Investors may be swayed by the hype around hot tech IPOs in advance and immediately after their public debuts. But data shows that hype-driven momentum fades soon enough.
By Kevin Kelleher, contributor
FORTUNE — Tech startups hoping to find an exit strategy in the public stock market might reconsider. First, market turbulence and the prospect of a double-dip recession led the likes of Zynga and Groupon to consider delaying their debuts. Now it seems 2011 is proving to be not just an unkind year for IPOs in general. It’s especially unkind to tech.
Tableau Software, a Seattle-based data-analytics software company, looked at 24 technology IPOs that have listed on U.S. exchanges so far in 2011 and found that, as a group, they are significantly underperforming other sectors. Tech IPOs are on average trading 11.5% below their offering prices, while compared with a 5% decline in business and financial services IPOs, a 7% decline in real estate IPOs and a 8% decline in industrial and consumer product IPOs.
Many IPOs are down from their offering prices because most went public in the first half of the year, before a summer swoon brought nearly all stock prices down (since mid-July, the S&P 500 Index has dropped 14%). But even so, tech IPOs are being hit especially hard. Only IPOs in the energy industry, which are down an aggregate 12% from their offering prices, have performed more poorly than tech.
Only a third of the 24 tech IPOs Tableau tracked closed Monday above their offering prices, led by social network LinkedIn LNKD , up 84%; business-software maker ServiceSource International SREV , up 61%; and web-security company Qihoo 360 Technology QIHU , up 49%. Those gains are comparable to the better performing IPOs in other industries: CVR Partners UAN , a fertilizer company, is up 55% and cancer-drug developer Endocyte ECYT is up 80%.
But viewed from a different angle, tech performance isn’t so stellar. LinkedIn and Qihoo saw their stock prices double on their first day of trading. LinkedIn is down 12% from its first-day closing price and Qihoo is down 37%. So many of the gains that were fleetingly available on the hottest tech IPOs evaporated quickly.

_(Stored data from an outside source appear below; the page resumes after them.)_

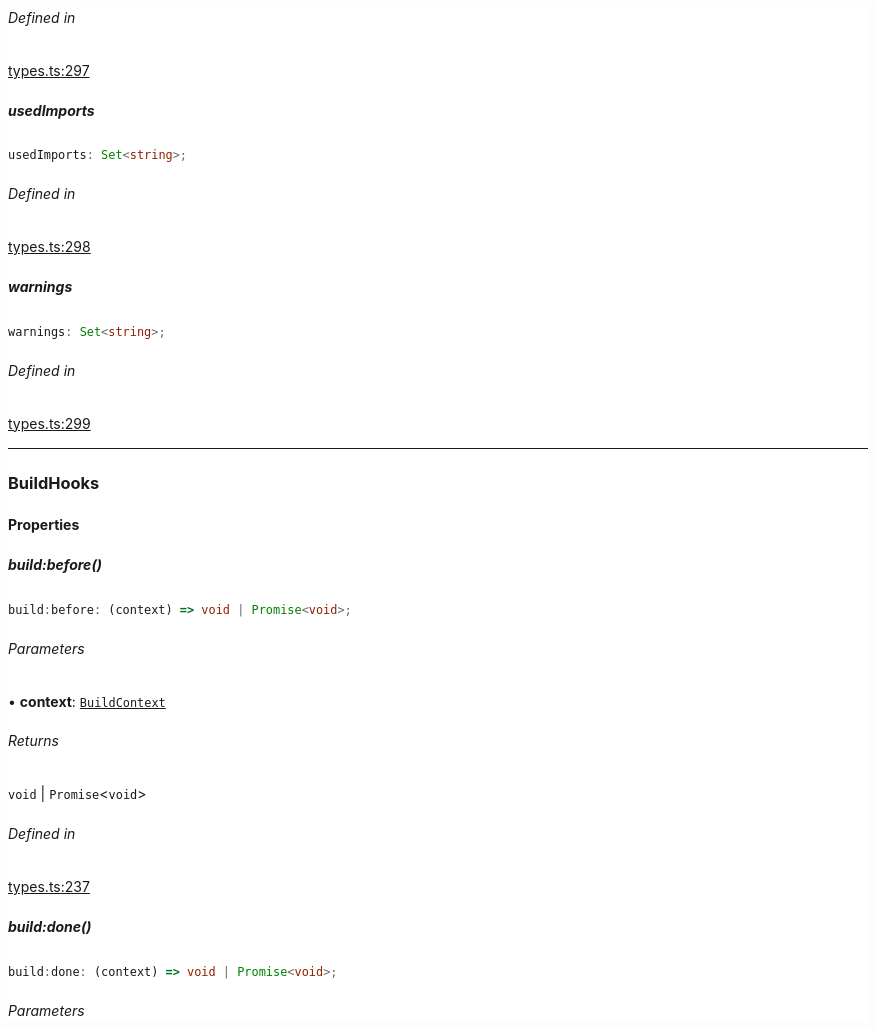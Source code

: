 ###### Defined in

[types.ts:297](https://github.com/visulima/packem/blob/885eca49ac5183271c23315b601f9bb373f0e4b1/packages/packem/src/types.ts#L297)

##### usedImports

```ts
usedImports: Set<string>;
```

###### Defined in

[types.ts:298](https://github.com/visulima/packem/blob/885eca49ac5183271c23315b601f9bb373f0e4b1/packages/packem/src/types.ts#L298)

##### warnings

```ts
warnings: Set<string>;
```

###### Defined in

[types.ts:299](https://github.com/visulima/packem/blob/885eca49ac5183271c23315b601f9bb373f0e4b1/packages/packem/src/types.ts#L299)

***

### BuildHooks

#### Properties

##### build:before()

```ts
build:before: (context) => void | Promise<void>;
```

###### Parameters

• **context**: [`BuildContext`](packem.md#buildcontext)

###### Returns

`void` \| `Promise`\<`void`\>

###### Defined in

[types.ts:237](https://github.com/visulima/packem/blob/885eca49ac5183271c23315b601f9bb373f0e4b1/packages/packem/src/types.ts#L237)

##### build:done()

```ts
build:done: (context) => void | Promise<void>;
```

###### Parameters
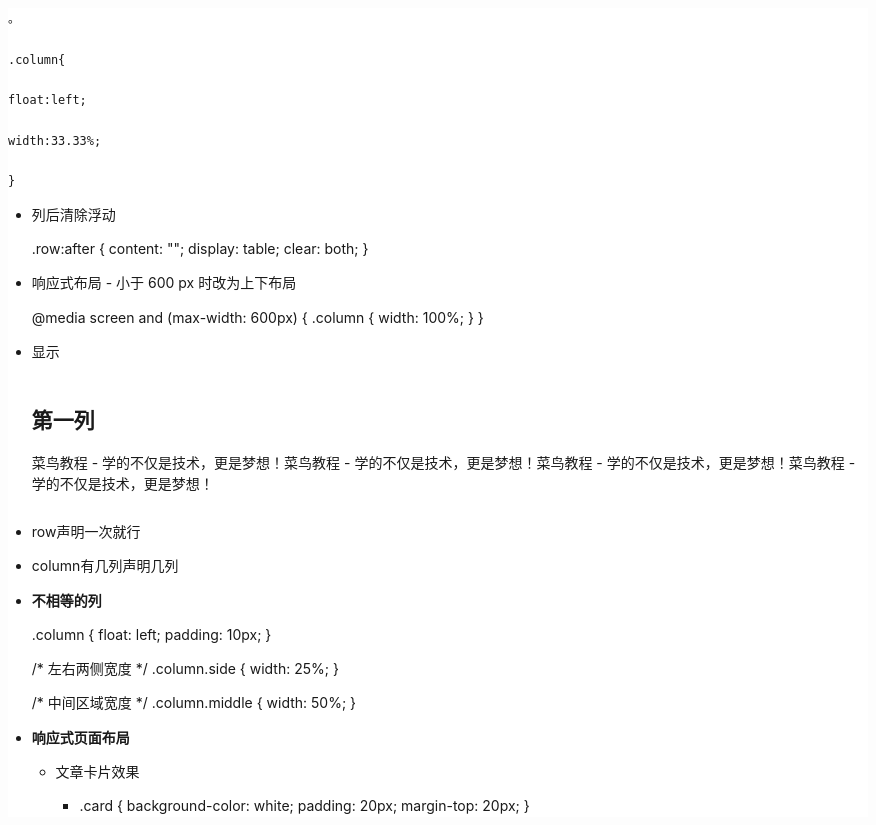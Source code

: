    。

    .column{

    float:left;

    width:33.33%;

    }

  - 列后清除浮动

    .row:after {
      content: "";
      display: table;
      clear: both;
    }

  - 响应式布局 - 小于 600 px 时改为上下布局

    @media screen and (max-width: 600px) {
      .column {
        width: 100%;
      }
    }

  - 显示

    <div class="row">
      <div class="column">
        <h2>第一列</h2>
        <p>菜鸟教程 - 学的不仅是技术，更是梦想！菜鸟教程 - 学的不仅是技术，更是梦想！菜鸟教程 - 学的不仅是技术，更是梦想！菜鸟教程 - 学的不仅是技术，更是梦想！</p>
        </div>

  - row声明一次就行

  - column有几列声明几列

  - **不相等的列**

    .column {
      float: left;
      padding: 10px;
    }

    /* 左右两侧宽度 */
    .column.side {
      width: 25%;
    }

    /* 中间区域宽度 */
    .column.middle {
      width: 50%;
    }

- **响应式页面布局**

  - 文章卡片效果

    - .card {
        background-color: white;
        padding: 20px;
        margin-top: 20px;
      }
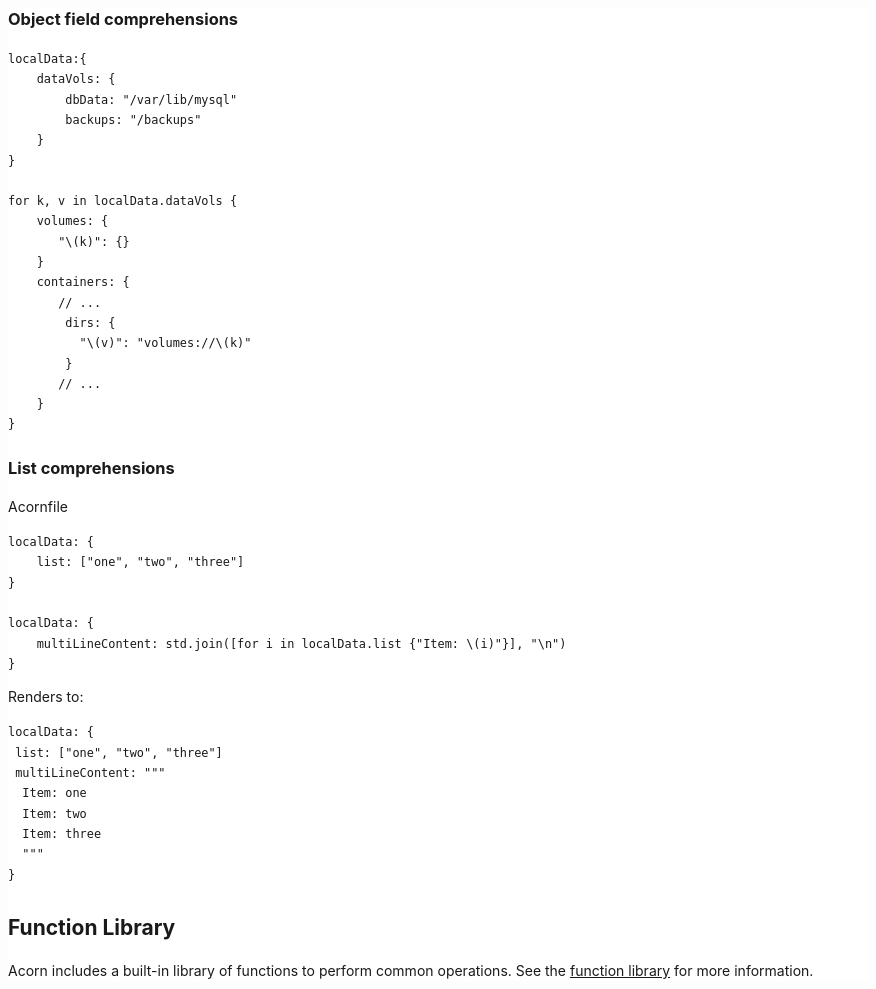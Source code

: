 ### Object field comprehensions

```acorn
localData:{
    dataVols: {
        dbData: "/var/lib/mysql"
        backups: "/backups"
    }
}

for k, v in localData.dataVols { 
    volumes: {
       "\(k)": {}
    }
    containers: {
       // ...
        dirs: {
          "\(v)": "volumes://\(k)"
        }
       // ...
    }
}
```

### List comprehensions

Acornfile

```acorn
localData: {
    list: ["one", "two", "three"]
}

localData: {
    multiLineContent: std.join([for i in localData.list {"Item: \(i)"}], "\n")
}
```

Renders to:

```acorn
localData: {
 list: ["one", "two", "three"]
 multiLineContent: """
  Item: one
  Item: two
  Item: three
  """
}
```

## Function Library

Acorn includes a built-in library of functions to perform common operations.  See the [function library](../reference/functions) for more information.
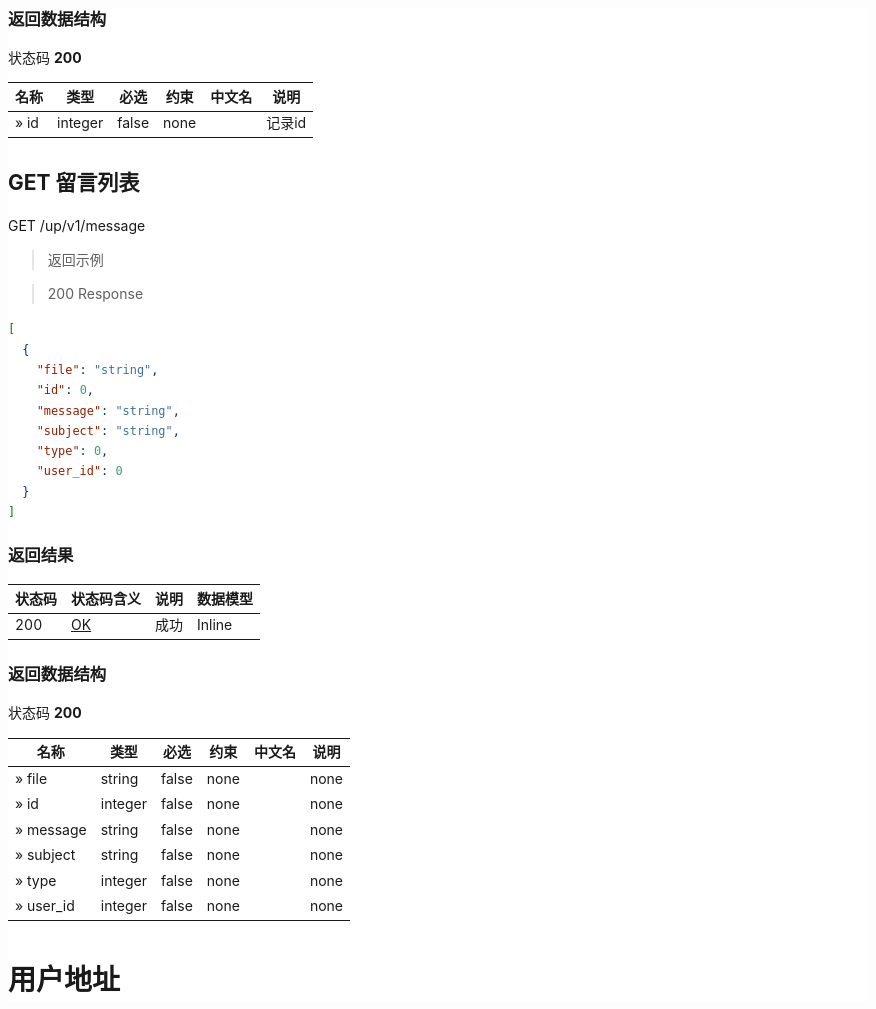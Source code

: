 ### 返回数据结构

状态码 **200**

|名称|类型|必选|约束|中文名|说明|
|---|---|---|---|---|---|
|» id|integer|false|none||记录id|

## GET 留言列表

GET /up/v1/message

> 返回示例

> 200 Response

```json
[
  {
    "file": "string",
    "id": 0,
    "message": "string",
    "subject": "string",
    "type": 0,
    "user_id": 0
  }
]
```

### 返回结果

|状态码|状态码含义|说明|数据模型|
|---|---|---|---|
|200|[OK](https://tools.ietf.org/html/rfc7231#section-6.3.1)|成功|Inline|

### 返回数据结构

状态码 **200**

|名称|类型|必选|约束|中文名|说明|
|---|---|---|---|---|---|
|» file|string|false|none||none|
|» id|integer|false|none||none|
|» message|string|false|none||none|
|» subject|string|false|none||none|
|» type|integer|false|none||none|
|» user_id|integer|false|none||none|

# 用户地址
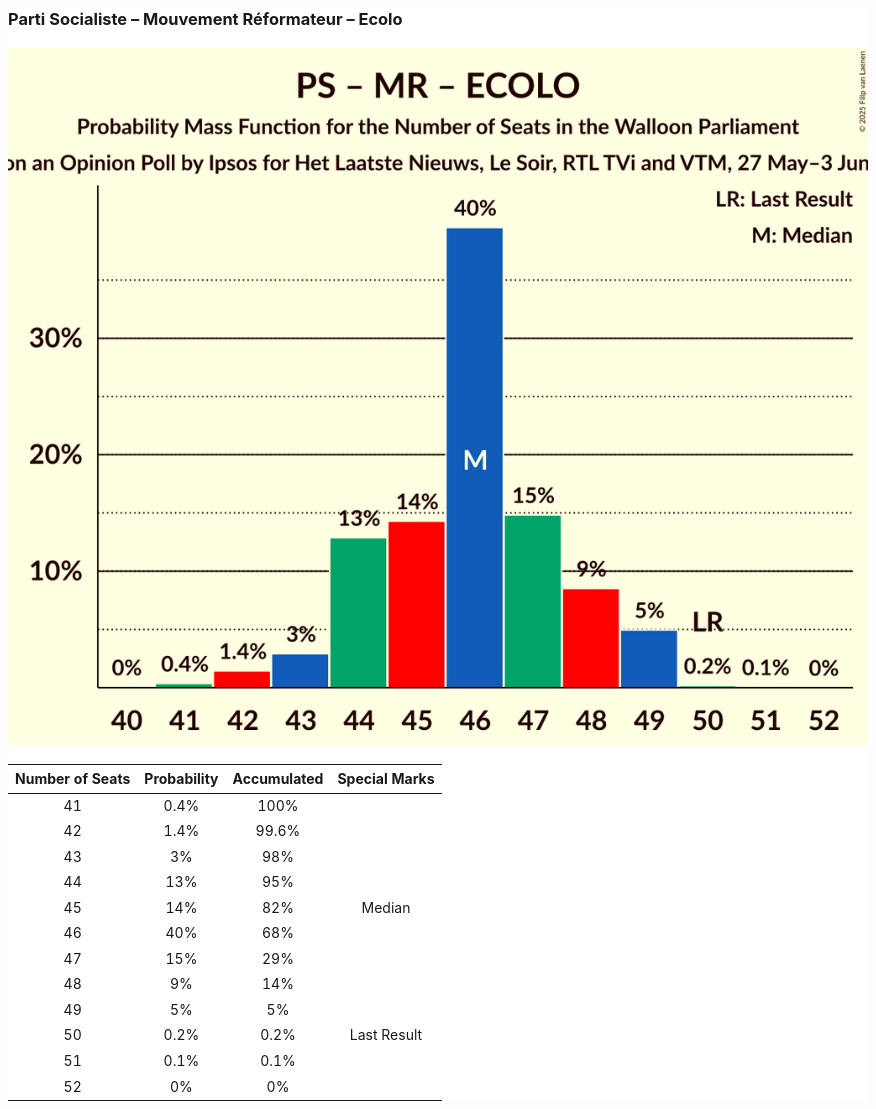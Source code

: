 ### Parti Socialiste – Mouvement Réformateur – Ecolo

![Graph with seats probability mass function not yet produced](2025-06-03-Ipsos-coalitions-seats-pmf-ps–mr–ecolo.png "Seats Probability Mass Function")

| Number of Seats | Probability | Accumulated | Special Marks |
|:---------------:|:-----------:|:-----------:|:-------------:|
| 41 | 0.4% | 100% |  |
| 42 | 1.4% | 99.6% |  |
| 43 | 3% | 98% |  |
| 44 | 13% | 95% |  |
| 45 | 14% | 82% | Median |
| 46 | 40% | 68% |  |
| 47 | 15% | 29% |  |
| 48 | 9% | 14% |  |
| 49 | 5% | 5% |  |
| 50 | 0.2% | 0.2% | Last Result |
| 51 | 0.1% | 0.1% |  |
| 52 | 0% | 0% |  |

Tinkering with Tableau’s data shows how quickly the post-IPO gains for tech startups can decay. Tech IPOs on average traded 15% above their offering prices after the first 10 days in the public markets. Even after a month, they were still holding up pretty well — trading an average of 12% above the offering prices. That’s slightly better than the sample of IPOs from all industries, which were trading 10% above their offering prices at 10 days and 30 days after IPO.
After their first month, however, tech IPOs start to disconnect from their peers in the class of 2011. After 60 days into the market, tech companies have started underperforming, trading at a 5% premium from the offering price while all IPOs are still 7% higher. And after three months, they had fallen on average to 15% below offering prices. The whole group of IPOs still traded 2% higher.
Among the sectors that saw IPO prices remain robust three months after listing were consumer goods and health care. Offerings in those two industries were up 12% and 24%, respectively, thanks to the successful listings of names like Arcos Dorados (a McDonald’s MCD franchisee in Latin America), nutritional supplements retailer GNC GNC and Endocyte.
All of these IPOs received a small fraction of the business-press coverage of companies like Pandora P and RenRen RENN , which are trading 39% and 52%, respectively, below the prices investors paid for shares in the initial offering. But as the spotlight dims on the popular web IPOs, the buying interest seems to fade and investors who bought into the IPO may start unloading shares.
Investors may be swayed by the attention and hype devoted to tech IPOs in advance and immediately after their launch into the public markets. But hype-driven momentum fades soon enough. Instead, the old investment chestnuts about flights to safety in non-cyclicals like consumer goods and pharmaceuticals seem to have much more endurance. This year, such staid, unglamorous offerings are the ones investors appear to like for the long haul.